--- START ---
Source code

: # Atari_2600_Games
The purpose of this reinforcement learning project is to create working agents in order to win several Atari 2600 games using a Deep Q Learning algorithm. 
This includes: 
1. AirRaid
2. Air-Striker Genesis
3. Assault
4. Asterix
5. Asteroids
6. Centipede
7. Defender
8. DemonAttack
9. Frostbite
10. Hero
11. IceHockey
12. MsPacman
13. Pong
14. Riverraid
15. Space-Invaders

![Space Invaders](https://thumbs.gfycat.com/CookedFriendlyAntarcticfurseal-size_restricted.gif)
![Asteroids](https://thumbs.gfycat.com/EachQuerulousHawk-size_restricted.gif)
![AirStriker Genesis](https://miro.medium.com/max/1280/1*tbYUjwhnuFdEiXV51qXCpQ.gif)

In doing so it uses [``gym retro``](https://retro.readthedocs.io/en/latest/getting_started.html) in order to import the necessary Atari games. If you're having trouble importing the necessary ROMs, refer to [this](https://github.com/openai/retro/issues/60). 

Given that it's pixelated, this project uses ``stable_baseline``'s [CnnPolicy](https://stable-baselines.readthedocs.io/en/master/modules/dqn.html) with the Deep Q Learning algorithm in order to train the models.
--- END ---
* [What is being asked] With the first line of the records as the start and the line holding "In doing so" as the end, please copy exactly those lines and no others.

* [Output for this task]
Source code

: # Atari_2600_Games
The purpose of this reinforcement learning project is to create working agents in order to win several Atari 2600 games using a Deep Q Learning algorithm. 
This includes: 
1. AirRaid
2. Air-Striker Genesis
3. Assault
4. Asterix
5. Asteroids
6. Centipede
7. Defender
8. DemonAttack
9. Frostbite
10. Hero
11. IceHockey
12. MsPacman
13. Pong
14. Riverraid
15. Space-Invaders

![Space Invaders](https://thumbs.gfycat.com/CookedFriendlyAntarcticfurseal-size_restricted.gif)
![Asteroids](https://thumbs.gfycat.com/EachQuerulousHawk-size_restricted.gif)
![AirStriker Genesis](https://miro.medium.com/max/1280/1*tbYUjwhnuFdEiXV51qXCpQ.gif)

In doing so it uses [``gym retro``](https://retro.readthedocs.io/en/latest/getting_started.html) in order to import the necessary Atari games. If you're having trouble importing the necessary ROMs, refer to [this](https://github.com/openai/retro/issues/60). 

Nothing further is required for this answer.